Pull every line with "String" from the data.

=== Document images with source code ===
╭──

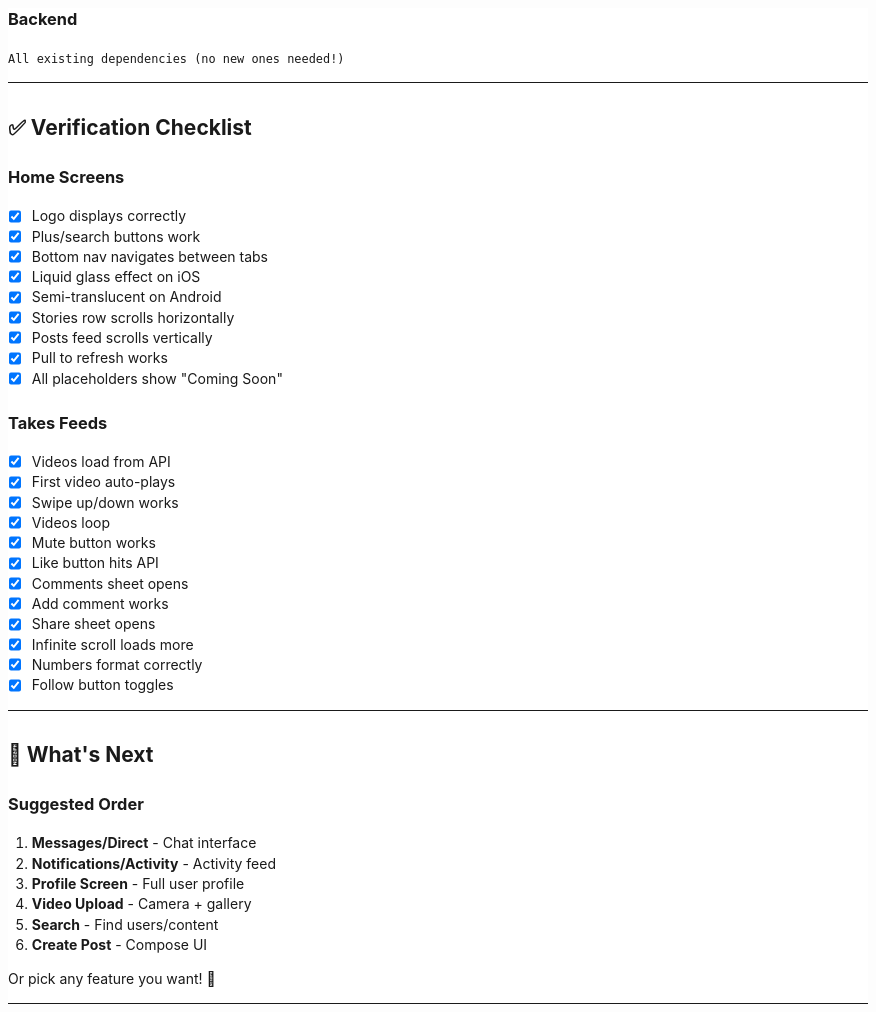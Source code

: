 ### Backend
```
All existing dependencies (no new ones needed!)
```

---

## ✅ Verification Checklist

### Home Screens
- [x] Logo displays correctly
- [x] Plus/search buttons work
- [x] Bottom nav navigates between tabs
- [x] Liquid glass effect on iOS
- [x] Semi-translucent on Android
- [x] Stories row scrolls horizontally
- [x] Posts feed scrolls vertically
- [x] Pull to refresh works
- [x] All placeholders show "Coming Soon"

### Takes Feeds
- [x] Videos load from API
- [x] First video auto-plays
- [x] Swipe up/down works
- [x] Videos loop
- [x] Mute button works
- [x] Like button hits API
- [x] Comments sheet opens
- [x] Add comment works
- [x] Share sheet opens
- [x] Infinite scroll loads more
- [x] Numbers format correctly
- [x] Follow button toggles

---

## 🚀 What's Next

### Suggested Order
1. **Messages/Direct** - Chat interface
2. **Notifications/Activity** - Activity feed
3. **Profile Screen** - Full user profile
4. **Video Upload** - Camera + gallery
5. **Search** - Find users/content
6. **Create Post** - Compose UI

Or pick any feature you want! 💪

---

╰──
╭──

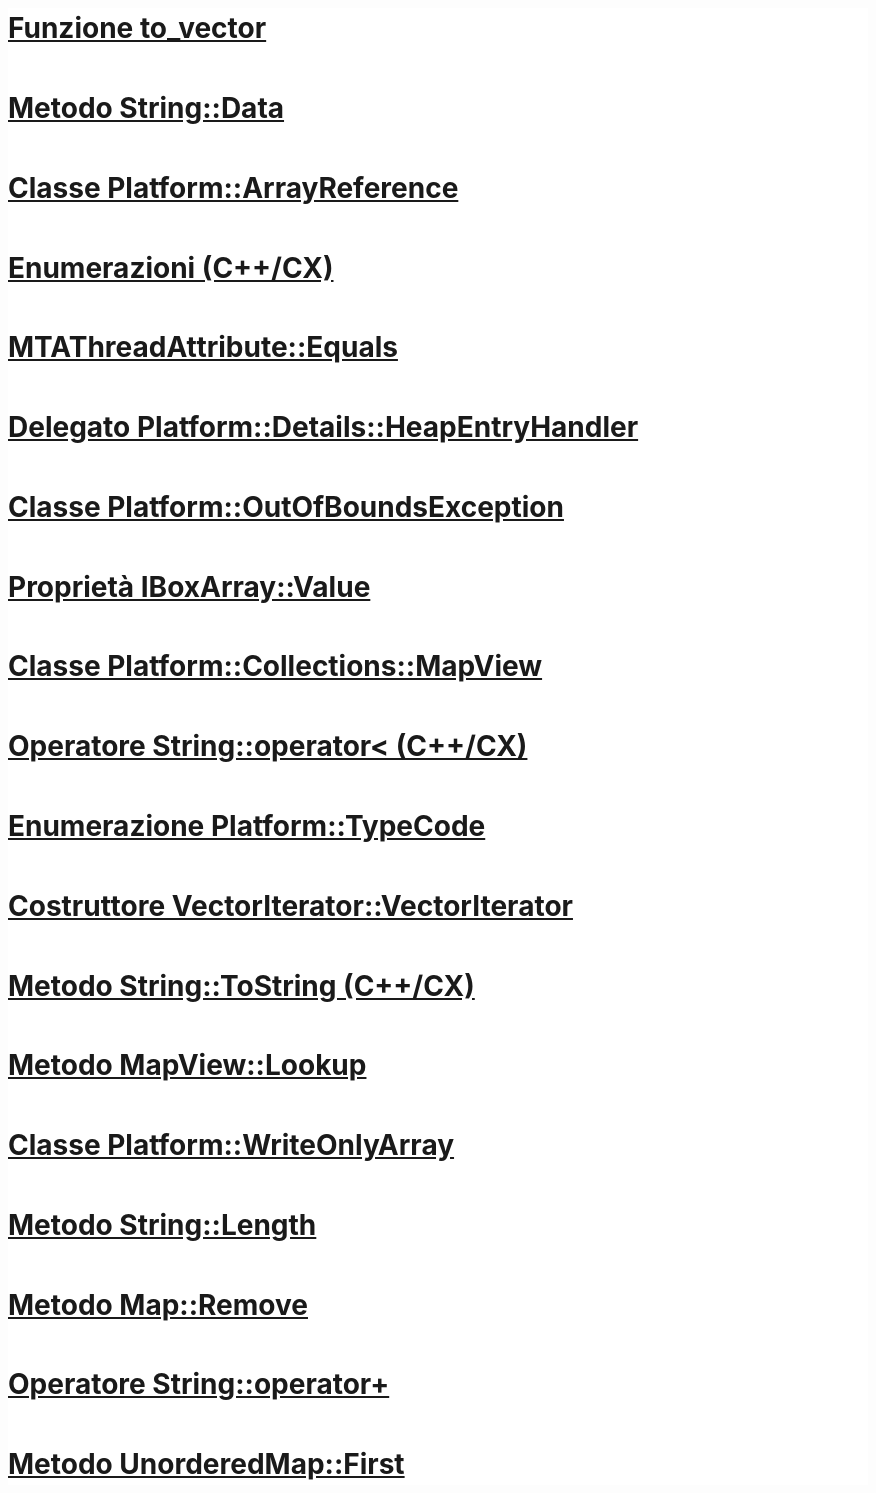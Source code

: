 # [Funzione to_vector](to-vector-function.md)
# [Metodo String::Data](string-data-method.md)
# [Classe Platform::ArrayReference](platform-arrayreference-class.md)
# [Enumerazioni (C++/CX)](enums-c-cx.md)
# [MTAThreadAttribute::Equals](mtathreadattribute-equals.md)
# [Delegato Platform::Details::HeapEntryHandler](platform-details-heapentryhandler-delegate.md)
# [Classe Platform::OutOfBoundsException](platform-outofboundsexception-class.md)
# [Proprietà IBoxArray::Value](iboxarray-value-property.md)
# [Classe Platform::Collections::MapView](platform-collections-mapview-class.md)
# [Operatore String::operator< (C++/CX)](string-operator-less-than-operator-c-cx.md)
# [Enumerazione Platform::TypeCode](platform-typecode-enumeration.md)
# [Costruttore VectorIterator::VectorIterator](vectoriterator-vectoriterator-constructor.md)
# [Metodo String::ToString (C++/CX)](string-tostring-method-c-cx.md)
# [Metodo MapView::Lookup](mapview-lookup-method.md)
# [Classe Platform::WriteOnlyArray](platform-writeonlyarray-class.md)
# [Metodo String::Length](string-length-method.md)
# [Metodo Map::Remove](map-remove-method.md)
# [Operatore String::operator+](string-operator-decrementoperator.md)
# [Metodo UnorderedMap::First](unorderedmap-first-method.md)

╰──
╭──

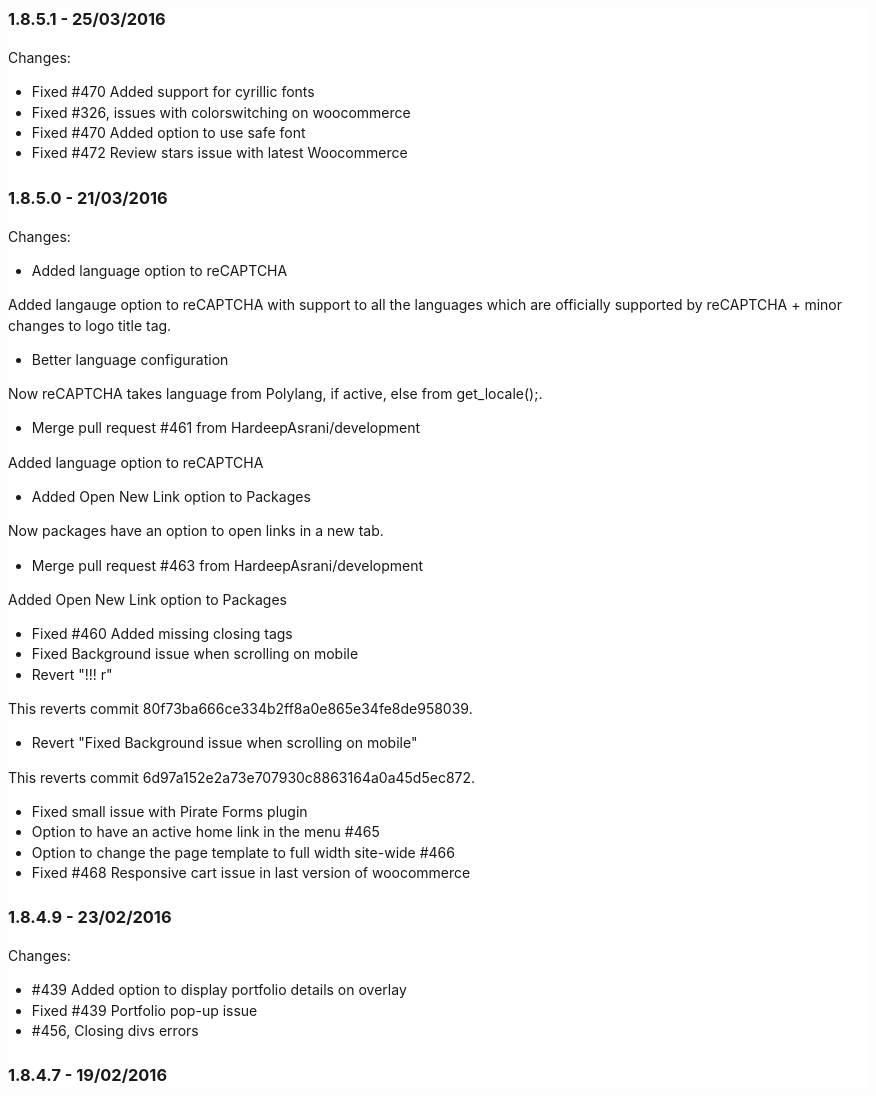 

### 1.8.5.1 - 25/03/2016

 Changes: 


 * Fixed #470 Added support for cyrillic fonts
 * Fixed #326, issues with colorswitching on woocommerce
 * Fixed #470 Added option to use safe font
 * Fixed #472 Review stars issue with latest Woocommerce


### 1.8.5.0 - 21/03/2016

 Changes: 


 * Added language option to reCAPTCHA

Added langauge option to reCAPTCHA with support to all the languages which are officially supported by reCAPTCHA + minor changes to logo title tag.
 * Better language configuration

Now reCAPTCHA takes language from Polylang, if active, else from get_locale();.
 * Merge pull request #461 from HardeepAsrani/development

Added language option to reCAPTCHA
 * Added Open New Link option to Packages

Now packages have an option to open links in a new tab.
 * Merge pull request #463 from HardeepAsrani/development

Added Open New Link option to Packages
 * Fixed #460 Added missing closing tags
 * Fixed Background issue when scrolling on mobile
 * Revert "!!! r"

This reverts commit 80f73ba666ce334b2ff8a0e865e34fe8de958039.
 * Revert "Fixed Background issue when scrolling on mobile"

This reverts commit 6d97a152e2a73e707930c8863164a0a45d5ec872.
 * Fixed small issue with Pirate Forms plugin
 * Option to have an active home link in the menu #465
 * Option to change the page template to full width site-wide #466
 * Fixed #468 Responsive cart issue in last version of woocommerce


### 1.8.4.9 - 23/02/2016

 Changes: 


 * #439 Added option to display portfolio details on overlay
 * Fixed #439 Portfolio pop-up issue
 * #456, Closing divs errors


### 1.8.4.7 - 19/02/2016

╰──

=== ANSWER TO THIS TASK ===
# [Metodo String::Data](string-data-method.md)
# [Operatore String::operator< (C++/CX)](string-operator-less-than-operator-c-cx.md)
# [Metodo String::ToString (C++/CX)](string-tostring-method-c-cx.md)
# [Metodo String::Length](string-length-method.md)
# [Operatore String::operator+](string-operator-decrementoperator.md)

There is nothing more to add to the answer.